We were in Amman, Jordan last week supporting Women’s World Banking’s 2013 Global Forum: Building Women-Focused Finance: The Global-Local Experience. Our first day began with a visit to the Amman headquarters of Microfund for Women (MFW), a Women’s World Banking network member and our gracious local host for the week.
General Manager Muna Sukhtian spoke to us about MFW’s commitment to their more than 100,000 clients across Jordan. She said: “We pledge to wholly embrace our beneficiaries.” Perhaps in the Middle East region more than any other, women truly depend on this kind of “embrace” from a financial institution. And we were about to get a firsthand look at some of the cultural challenges that microfinance institutions (MFIs) in this region face.
From Amman, we traveled with a group of Women’s World Banking staff and global network members to the city of Jerash, nicknamed “the city of 1000 columns” due to the carefully-preserved remnants of the Roman Empire speckled throughout.
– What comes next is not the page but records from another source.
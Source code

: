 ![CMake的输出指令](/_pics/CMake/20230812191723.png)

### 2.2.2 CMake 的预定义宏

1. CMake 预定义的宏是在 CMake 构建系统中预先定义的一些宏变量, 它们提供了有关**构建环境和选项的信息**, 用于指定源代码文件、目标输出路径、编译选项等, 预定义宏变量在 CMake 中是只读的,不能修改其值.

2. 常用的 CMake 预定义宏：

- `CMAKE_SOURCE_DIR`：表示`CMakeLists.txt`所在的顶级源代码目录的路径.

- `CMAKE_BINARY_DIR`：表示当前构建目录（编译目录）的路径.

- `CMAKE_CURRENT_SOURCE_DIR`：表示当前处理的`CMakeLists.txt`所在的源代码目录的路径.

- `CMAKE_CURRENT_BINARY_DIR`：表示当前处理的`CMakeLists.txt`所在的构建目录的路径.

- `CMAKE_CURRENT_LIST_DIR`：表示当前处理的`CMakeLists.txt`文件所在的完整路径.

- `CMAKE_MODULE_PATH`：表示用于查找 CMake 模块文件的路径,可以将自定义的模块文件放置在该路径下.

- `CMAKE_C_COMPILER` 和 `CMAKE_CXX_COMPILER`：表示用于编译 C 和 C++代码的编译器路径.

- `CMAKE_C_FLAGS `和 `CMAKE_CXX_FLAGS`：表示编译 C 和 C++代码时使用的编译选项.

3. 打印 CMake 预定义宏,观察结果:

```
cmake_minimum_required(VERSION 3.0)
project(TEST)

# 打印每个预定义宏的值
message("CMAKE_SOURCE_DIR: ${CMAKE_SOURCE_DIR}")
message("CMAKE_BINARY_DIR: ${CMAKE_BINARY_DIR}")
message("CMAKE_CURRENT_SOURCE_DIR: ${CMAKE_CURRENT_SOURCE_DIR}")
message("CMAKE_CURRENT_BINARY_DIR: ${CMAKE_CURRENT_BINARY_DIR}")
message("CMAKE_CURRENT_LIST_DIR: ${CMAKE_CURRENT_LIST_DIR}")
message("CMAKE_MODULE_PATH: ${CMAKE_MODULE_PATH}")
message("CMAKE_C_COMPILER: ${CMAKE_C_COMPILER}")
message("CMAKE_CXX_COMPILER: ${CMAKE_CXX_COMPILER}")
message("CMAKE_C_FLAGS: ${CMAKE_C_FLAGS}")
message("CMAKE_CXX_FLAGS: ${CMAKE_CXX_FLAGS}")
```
First, we visited an MFW branch and met Branch Manager Shahinaz Sager and her staff who welcomed us with tea and manaqish, a traditional Jordanian bread topped with all kinds of delicious things. This of course made us all fast friends.
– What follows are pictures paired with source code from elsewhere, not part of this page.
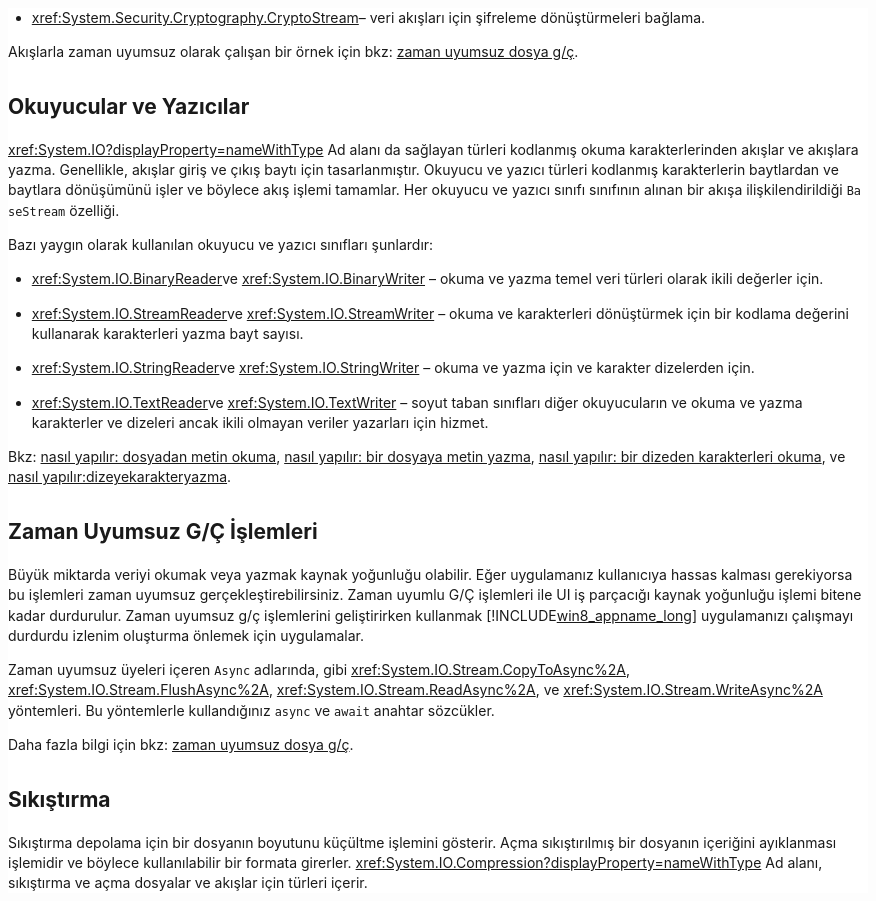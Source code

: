 -   <xref:System.Security.Cryptography.CryptoStream>– veri akışları için şifreleme dönüştürmeleri bağlama.  
  
 Akışlarla zaman uyumsuz olarak çalışan bir örnek için bkz: [zaman uyumsuz dosya g/ç](../../../docs/standard/io/asynchronous-file-i-o.md).  
  
## <a name="readers-and-writers"></a>Okuyucular ve Yazıcılar  
 <xref:System.IO?displayProperty=nameWithType> Ad alanı da sağlayan türleri kodlanmış okuma karakterlerinden akışlar ve akışlara yazma. Genellikle, akışlar giriş ve çıkış baytı için tasarlanmıştır. Okuyucu ve yazıcı türleri kodlanmış karakterlerin baytlardan ve baytlara dönüşümünü işler ve böylece akış işlemi tamamlar. Her okuyucu ve yazıcı sınıfı sınıfının alınan bir akışa ilişkilendirildiği `BaseStream` özelliği.  
  
 Bazı yaygın olarak kullanılan okuyucu ve yazıcı sınıfları şunlardır:  
  
-   <xref:System.IO.BinaryReader>ve <xref:System.IO.BinaryWriter> – okuma ve yazma temel veri türleri olarak ikili değerler için.  
  
-   <xref:System.IO.StreamReader>ve <xref:System.IO.StreamWriter> – okuma ve karakterleri dönüştürmek için bir kodlama değerini kullanarak karakterleri yazma bayt sayısı.  
  
-   <xref:System.IO.StringReader>ve <xref:System.IO.StringWriter> – okuma ve yazma için ve karakter dizelerden için.  
  
-   <xref:System.IO.TextReader>ve <xref:System.IO.TextWriter> – soyut taban sınıfları diğer okuyucuların ve okuma ve yazma karakterler ve dizeleri ancak ikili olmayan veriler yazarları için hizmet.  
  
 Bkz: [nasıl yapılır: dosyadan metin okuma](../../../docs/standard/io/how-to-read-text-from-a-file.md), [nasıl yapılır: bir dosyaya metin yazma](../../../docs/standard/io/how-to-write-text-to-a-file.md), [nasıl yapılır: bir dizeden karakterleri okuma](../../../docs/standard/io/how-to-read-characters-from-a-string.md), ve [nasıl yapılır:dizeyekarakteryazma](../../../docs/standard/io/how-to-write-characters-to-a-string.md).  
  
## <a name="asynchronous-io-operations"></a>Zaman Uyumsuz G/Ç İşlemleri  
 Büyük miktarda veriyi okumak veya yazmak kaynak yoğunluğu olabilir. Eğer uygulamanız kullanıcıya hassas kalması gerekiyorsa bu işlemleri zaman uyumsuz gerçekleştirebilirsiniz. Zaman uyumlu G/Ç işlemleri ile UI iş parçacığı kaynak yoğunluğu işlemi bitene kadar durdurulur.  Zaman uyumsuz g/ç işlemlerini geliştirirken kullanmak [!INCLUDE[win8_appname_long](../../../includes/win8-appname-long-md.md)] uygulamanızı çalışmayı durdurdu izlenim oluşturma önlemek için uygulamalar.  
  
 Zaman uyumsuz üyeleri içeren `Async` adlarında, gibi <xref:System.IO.Stream.CopyToAsync%2A>, <xref:System.IO.Stream.FlushAsync%2A>, <xref:System.IO.Stream.ReadAsync%2A>, ve <xref:System.IO.Stream.WriteAsync%2A> yöntemleri. Bu yöntemlerle kullandığınız `async` ve `await` anahtar sözcükler.  
  
 Daha fazla bilgi için bkz: [zaman uyumsuz dosya g/ç](../../../docs/standard/io/asynchronous-file-i-o.md).  
  
## <a name="compression"></a>Sıkıştırma  
 Sıkıştırma depolama için bir dosyanın boyutunu küçültme işlemini gösterir. Açma sıkıştırılmış bir dosyanın içeriğini ayıklanması işlemidir ve böylece kullanılabilir bir formata girerler. <xref:System.IO.Compression?displayProperty=nameWithType> Ad alanı, sıkıştırma ve açma dosyalar ve akışlar için türleri içerir.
Shahinaz spoke with great pride about her branch, which services about 1,200 men and women clients with individual loans, group lending products called “Solidarity” loans as well as “Caregiver,” Jordan’s first private health microinsurance offering designed specifically for maternal health. As we chatted, MFW clients came in and out of the branch, mostly women with their children, to collect their loan checks and consult with the loan officers. It was a lively and welcoming atmosphere where clients clearly felt comfortable bringing their families and the staff buzzed around us to help them.
From there, Shahinaz escorted us to visit one of their most successful clients, Tamamabu “Omgehad” Lbad, a local yogurt producer. Omgehad welcomed us into her shop and handed out generous helpings of delicious sheep’s milk yogurt. She has been operating her business since 2006, and MFW provides her with individual loans to maintain and grow her thriving business where she has also expanded into other products such as olives and pickled goods. What we found interesting, however, was Omgehad’s explanation of how exactly she has used her loans. Instead of focusing on what she has accomplished, she listed what more is left to do. She wants to do a few repairs to her building and buy another refrigerator in order to get up to code and become a regulated business.
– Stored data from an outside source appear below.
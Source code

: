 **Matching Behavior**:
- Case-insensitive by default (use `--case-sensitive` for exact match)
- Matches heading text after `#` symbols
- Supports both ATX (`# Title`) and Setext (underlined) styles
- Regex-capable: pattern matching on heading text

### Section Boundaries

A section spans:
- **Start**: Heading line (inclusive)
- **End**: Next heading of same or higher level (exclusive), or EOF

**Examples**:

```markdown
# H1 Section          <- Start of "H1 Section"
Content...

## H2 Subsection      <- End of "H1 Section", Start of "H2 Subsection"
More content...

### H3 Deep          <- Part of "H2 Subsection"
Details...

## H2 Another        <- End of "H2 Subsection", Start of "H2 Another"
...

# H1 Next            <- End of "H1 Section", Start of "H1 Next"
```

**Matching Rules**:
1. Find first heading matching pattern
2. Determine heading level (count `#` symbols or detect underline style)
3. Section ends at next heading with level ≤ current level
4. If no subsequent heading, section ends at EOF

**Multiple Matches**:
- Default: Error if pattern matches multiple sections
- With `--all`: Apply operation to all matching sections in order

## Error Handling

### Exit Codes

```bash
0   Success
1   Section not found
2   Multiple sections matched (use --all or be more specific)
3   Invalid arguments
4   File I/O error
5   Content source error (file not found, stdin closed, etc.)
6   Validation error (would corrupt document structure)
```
Later, Shahinaz and Amir Nafie, the Internal Audit Manager of Women’s World Banking’s network member LEAD Foundation in Egypt, explained to us that this mindset is quite common among both men and women clients in the Middle East. When dealing with loan officers, clients de-emphasize their successes in favor of their needs. In essence, clients are afraid the MFI will cease loans or other services if they graduate to a higher standard of living or success. This is challenging for institutions like MFW and LEAD, which have missions to continually improve the livelihoods of clients in order to access larger loans and other financial services.
This tendency for clients to underreport successes makes it difficult to pinpoint the direct impact of a loan and nearly impossible to monitor a product’s impact on the clients’ quality of life. So, institutions must take a different approach to serving their clientele. According to Amir, LEAD identifies its impact, even when clients are only reporting their continuing needs, by offering a diverse basket of products targeting multiple client needs throughout their lifecycle. Providing business and education loans, access to insurance for all family members, and other products and services translate into very real and visible improvements in the client’s life – a successful approach in line with the core of an MFI’s mission.
Beyond this lifecycle approach, we also see an opportunity for MFIs like LEAD to assess how much each product (loans, insurance, etc.) impacts their clients in a more quantifiable way, especially in an environment where clients tend to underreport successes. Amir’s organization is exploring this area, and we discussed the challenge of measuring the impact of one specific loan, for example, while remaining distinct from the other products used by the client. The second challenge lies in the amount of time and frequency needed to collect the data.
These challenges put additional burden on the institution in terms of money, staff time, and other resources like a database system to hold all of the client impact information. However, we all agreed that the value of knowing just how well a product is meeting the needs of your clients far outweighs those costs. Women’s World Banking launched the Gender Performance Initiative in 2011 to help MFIs evaluate how effectively they are serving women, both as clients and staff. We left Omgehad’s shop with a challenge to continue developing effective and manageable ways for our global network to measure client success. The core of Women’s World Banking’s mission is to serve clients well, and measuring impact is one way we could serve clients better and truly – as Muna put it that morning – embrace our beneficiaries.